Здесь мы можем найти еще одно подтверждение той мысли, которая уже высказывалась в начале статьи, - о том, что значение книги Дутчак выходит далеко за рамки задач конкретноисторического исследования. Изучение бегунского согласия имеет, по нашему убеждению, немалое значение для развития цивилизационной теории, в особенности в связи с тем пониманием движения, которое выдвинули староверы-странники. Дело в том, что попытка осмыслить собственный исследовательский опыт привела нас к выводу о том, что все многочисленные и противоречащие друг другу смыслы, составляющие содержание духовного космоса любой цивилизации, в том числе и российской, тяготеют к одному центру. И подобным центром является именно концепт пути. Многозначная метафора «пути» лежит в основе представлений о любых формах исторического движения - от циклического до линейного и, в связи с этим, любых типов моделирования исторического времени - от циклического до линейного. На данной метафоре базируется идея альтернативности - возможности - выбора того или иного направления исторического движения. Образ-символ «пути» - краеугольный камень как всех без исключения теорий культурной самобытности, так и всех западнических доктрин, он - в основе любых версий теории модернизации, вплоть до современных концепций глобализации. Концепт пути составляет базу как всех видов универсализма (путь у всего человечества в конечном счете один и тот же, хотя разные народы проходят его по-своему и в разное время), так и всего комплекса представлений об отдельных региональных цивилизациях как особых человеческих мирах, возникших в результате выбора того или иного
пути подхода к решению ключевых проблем человеческого существования. В условиях «пограничных» цивилизаций планетарного масштаба, России и Латинской Америки, данный концепт приобрел совершенно особое значение в силу специфической структуры их пространственно-временного континуума, характеризующегося преобладанием пространства над временем [132. С. 218221]. Здесь названы отнюдь не все, но лишь самые основные составляющие смыслового поля интерпретации концепта пути. Данные положения подводят к выводу о том, что именно концепт пути, имеющий глубокие архаические основания, будучи центром смыслового пространства цивилизации, являет собой главную духовную ось процесса самоидентификации и в силу этого выступает и как главный фактор, формирующий в неевропейских цивилизационных ареалах, в том числе и в России, восприятие модернизационного импульса.

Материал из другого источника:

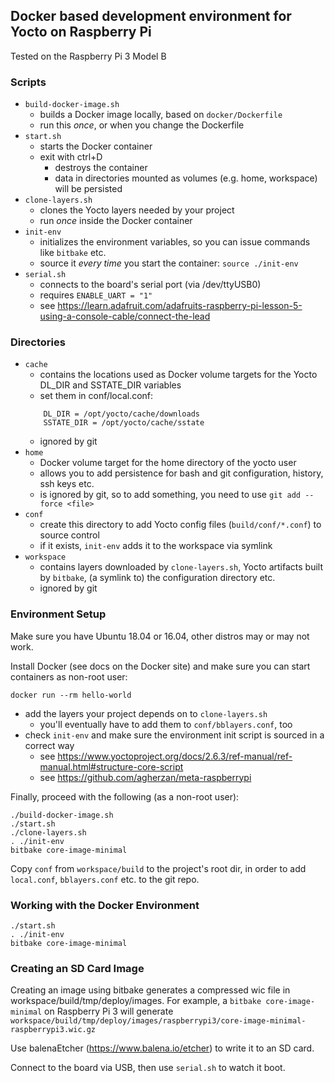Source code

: ## Docker based development environment for Yocto on Raspberry Pi

Tested on the Raspberry Pi 3 Model B

### Scripts
* `build-docker-image.sh`
    * builds a Docker image locally, based on `docker/Dockerfile`
    * run this *once*, or when you change the Dockerfile
* `start.sh`
    * starts the Docker container
    * exit with ctrl+D
      * destroys the container
      * data in directories mounted as volumes (e.g. home, workspace) will be persisted
* `clone-layers.sh`
    * clones the Yocto layers needed by your project
    * run *once* inside the Docker container
* `init-env`
    * initializes the environment variables, so you can issue commands like `bitbake` etc.
    * source it *every time* you start the container: `source ./init-env`
* `serial.sh`
    * connects to the board's serial port (via /dev/ttyUSB0)
    * requires `ENABLE_UART = "1"`
    * see https://learn.adafruit.com/adafruits-raspberry-pi-lesson-5-using-a-console-cable/connect-the-lead

### Directories
* `cache`
    * contains the locations used as Docker volume targets for the Yocto
    DL_DIR and SSTATE_DIR variables
    * set them in conf/local.conf:
    ```
        DL_DIR = /opt/yocto/cache/downloads
        SSTATE_DIR = /opt/yocto/cache/sstate
    ```
    * ignored by git
* `home`
    * Docker volume target for the home directory of the yocto user
    * allows you to add persistence for bash and git configuration, history, ssh keys etc.
    * is ignored by git, so to add something, you need to use `git add --force <file>`
* `conf`
    * create this directory to add Yocto config files
    (`build/conf/*.conf`) to source control
    * if it exists, `init-env` adds it to the workspace via symlink
* `workspace`
    * contains layers downloaded by `clone-layers.sh`, Yocto artifacts built by
    `bitbake`, (a symlink to) the configuration directory etc.
    * ignored by git
  
### Environment Setup

Make sure you have Ubuntu 18.04 or 16.04, other distros may or may not work.

Install Docker (see docs on the Docker site) and make sure you can start
containers as non-root user:

```
docker run --rm hello-world
```

* add the layers your project depends on to `clone-layers.sh` 
  * you'll eventually have to add them to `conf/bblayers.conf`, too
* check `init-env` and make sure the environment init script is sourced in a correct way
  * see https://www.yoctoproject.org/docs/2.6.3/ref-manual/ref-manual.html#structure-core-script
  * see https://github.com/agherzan/meta-raspberrypi


Finally, proceed with the following (as a non-root user):
```
./build-docker-image.sh
./start.sh
./clone-layers.sh
. ./init-env
bitbake core-image-minimal
```

Copy `conf` from `workspace/build` to the project's root dir, in order to add `local.conf`, `bblayers.conf` etc. to the git repo.

### Working with the Docker Environment


```
./start.sh
. ./init-env
bitbake core-image-minimal
```

### Creating an SD Card Image

Creating an image using bitbake generates a compressed wic file in
workspace/build/tmp/deploy/images. For example, a
`bitbake core-image-minimal` on Raspberry Pi 3 will generate
`workspace/build/tmp/deploy/images/raspberrypi3/core-image-minimal-raspberrypi3.wic.gz`

Use balenaEtcher (https://www.balena.io/etcher) to write it to an SD card.

Connect to the board via USB, then use `serial.sh` to watch it boot.
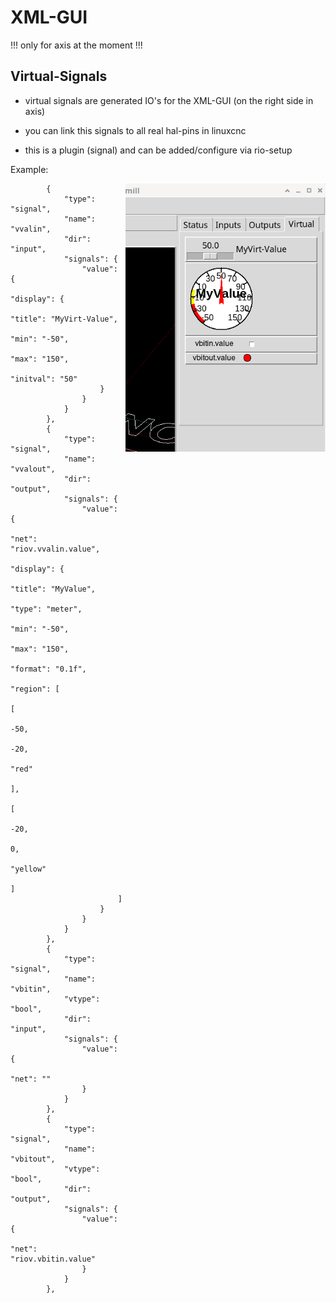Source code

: # XML-GUI

!!! only for axis at the moment !!!


## Virtual-Signals

* virtual signals are generated IO's for the XML-GUI (on the right side in axis)

* you can link this signals to all real hal-pins in linuxcnc

* this is a plugin (signal) and can be added/configure via rio-setup


Example:

<img align="right" width="320" src="./images/virt-signals.png">

```
        {
            "type": "signal",
            "name": "vvalin",
            "dir": "input",
            "signals": {
                "value": {
                    "display": {
                        "title": "MyVirt-Value",
                        "min": "-50",
                        "max": "150",
                        "initval": "50"
                    }
                }
            }
        },
        {
            "type": "signal",
            "name": "vvalout",
            "dir": "output",
            "signals": {
                "value": {
                    "net": "riov.vvalin.value",
                    "display": {
                        "title": "MyValue",
                        "type": "meter",
                        "min": "-50",
                        "max": "150",
                        "format": "0.1f",
                        "region": [
                            [
                                -50,
                                -20,
                                "red"
                            ],
                            [
                                -20,
                                0,
                                "yellow"
                            ]
                        ]
                    }
                }
            }
        },
        {
            "type": "signal",
            "name": "vbitin",
            "vtype": "bool",
            "dir": "input",
            "signals": {
                "value": {
                    "net": ""
                }
            }
        },
        {
            "type": "signal",
            "name": "vbitout",
            "vtype": "bool",
            "dir": "output",
            "signals": {
                "value": {
                    "net": "riov.vbitin.value"
                }
            }
        },
```
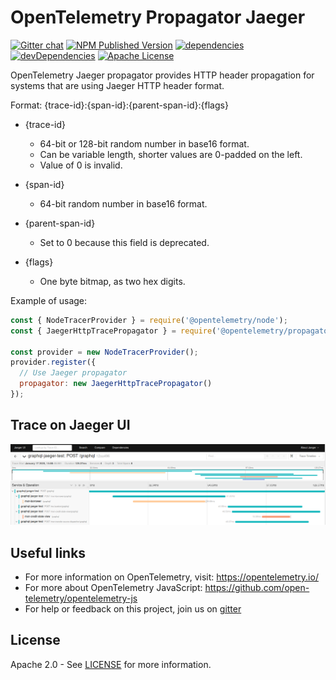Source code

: # OpenTelemetry Propagator Jaeger

[![Gitter chat][gitter-image]][gitter-url]
[![NPM Published Version][npm-img]][npm-url]
[![dependencies][dependencies-image]][dependencies-url]
[![devDependencies][devDependencies-image]][devDependencies-url]
[![Apache License][license-image]][license-image]

OpenTelemetry Jaeger propagator provides HTTP header propagation for systems that are using Jaeger HTTP header format.

Format:
{trace-id}:{span-id}:{parent-span-id}:{flags}

* {trace-id}
  * 64-bit or 128-bit random number in base16 format.
  * Can be variable length, shorter values are 0-padded on the left.
  * Value of 0 is invalid.

* {span-id}
  * 64-bit random number in base16 format.

* {parent-span-id}
  * Set to 0 because this field is deprecated.
* {flags}
  * One byte bitmap, as two hex digits.

Example of usage:

```javascript
const { NodeTracerProvider } = require('@opentelemetry/node');
const { JaegerHttpTracePropagator } = require('@opentelemetry/propagator-jaeger');

const provider = new NodeTracerProvider();
provider.register({
  // Use Jaeger propagator
  propagator: new JaegerHttpTracePropagator()
});
```

## Trace on Jaeger UI

![example image](jaeger-tracing.png)

## Useful links

* For more information on OpenTelemetry, visit: <https://opentelemetry.io/>
* For more about OpenTelemetry JavaScript: <https://github.com/open-telemetry/opentelemetry-js>
* For help or feedback on this project, join us on [gitter][gitter-url]

## License

Apache 2.0 - See [LICENSE][license-url] for more information.

[gitter-image]: https://badges.gitter.im/open-telemetry/opentelemetry-js.svg
[gitter-url]: https://gitter.im/open-telemetry/opentelemetry-node?utm_source=badge&utm_medium=badge&utm_campaign=pr-badge&utm_content=badge
[license-url]: https://github.com/open-telemetry/opentelemetry-js-contrib/blob/main/LICENSE
[license-image]: https://img.shields.io/badge/license-Apache_2.0-green.svg?style=flat
[dependencies-image]: https://david-dm.org/open-telemetry/opentelemetry-js/status.svg?path=packages/opentelemetry-propagator-jaeger
[dependencies-url]: https://david-dm.org/open-telemetry/opentelemetry-js?path=packages%2Fopentelemetry-propagator-jaeger
[devDependencies-image]: https://david-dm.org/open-telemetry/opentelemetry-js/dev-status.svg?path=packages/opentelemetry-propagator-jaeger
[devDependencies-url]: https://david-dm.org/open-telemetry/opentelemetry-js?path=packages%2Fopentelemetry-propagator-jaeger&type=dev
[npm-url]: https://www.npmjs.com/package/@opentelemetry/propagator-jaeger
[npm-img]: https://badge.fury.io/js/%40opentelemetry%2Fpropagator-jaeger.svg
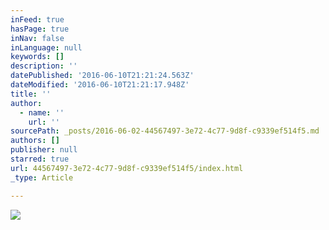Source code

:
 ```yaml
---
inFeed: true
hasPage: true
inNav: false
inLanguage: null
keywords: []
description: ''
datePublished: '2016-06-10T21:21:24.563Z'
dateModified: '2016-06-10T21:21:17.948Z'
title: ''
author:
  - name: ''
    url: ''
sourcePath: _posts/2016-06-02-44567497-3e72-4c77-9d8f-c9339ef514f5.md
authors: []
publisher: null
starred: true
url: 44567497-3e72-4c77-9d8f-c9339ef514f5/index.html
_type: Article

---
```

![](https://the-grid-user-content.s3-us-west-2.amazonaws.com/3c010018-bd5c-48b5-9e1e-83907481abae.jpg)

На рубеже ХХ-ХХІ вв. ключевая значимость рассматриваемого концепта для духовного «хао-космоса» (В. Н. Ильин) российской цивилизации начала осознаваться определенной частью нашего научного сообщества. Одним из ярких подтверждений этого могут служить материалы сборника, изданного в Дубне Международным университетом природы, общества и человека [14], в особенности статья Н.Д. Арутюновой [15]. Так, по ее словам, «для нашей страны - страны бездорожья и беспредела, беспутства, распутицы и Распутиных, стихии, хаоса и безудержной воли “на просторах родины чудесной” - понятия дороги и пути играют необычайно большую роль (гораздо большую, чем в других европейских культурах) в семантике, метафорике, символике, художественном творчестве. Они определяют сам способ мышления о жизни и человеке. Можно было бы даже утверждать, что путь - это своего рода якорь спасения, брошенный человеку в бушующем океане стихии и хаоса. Путь - это анти-стихия, анти-хаос, антиволя и анти-своеволие. Он столь же важен в мыслях о прокладывании дорог для движения транспорта, как и для движения по дорогам жизни... Только обретя путь, индивид, социум, нация преодолевают хаотическое и беспорядочное движение, растерянность и разброд, метание и колебание» [15. С. 3]. При всей огромной разнице научного дискурса и конфессионального текста, разве не созвучны эти слова тому пониманию концепта пути, который обнаруживается у бегунов?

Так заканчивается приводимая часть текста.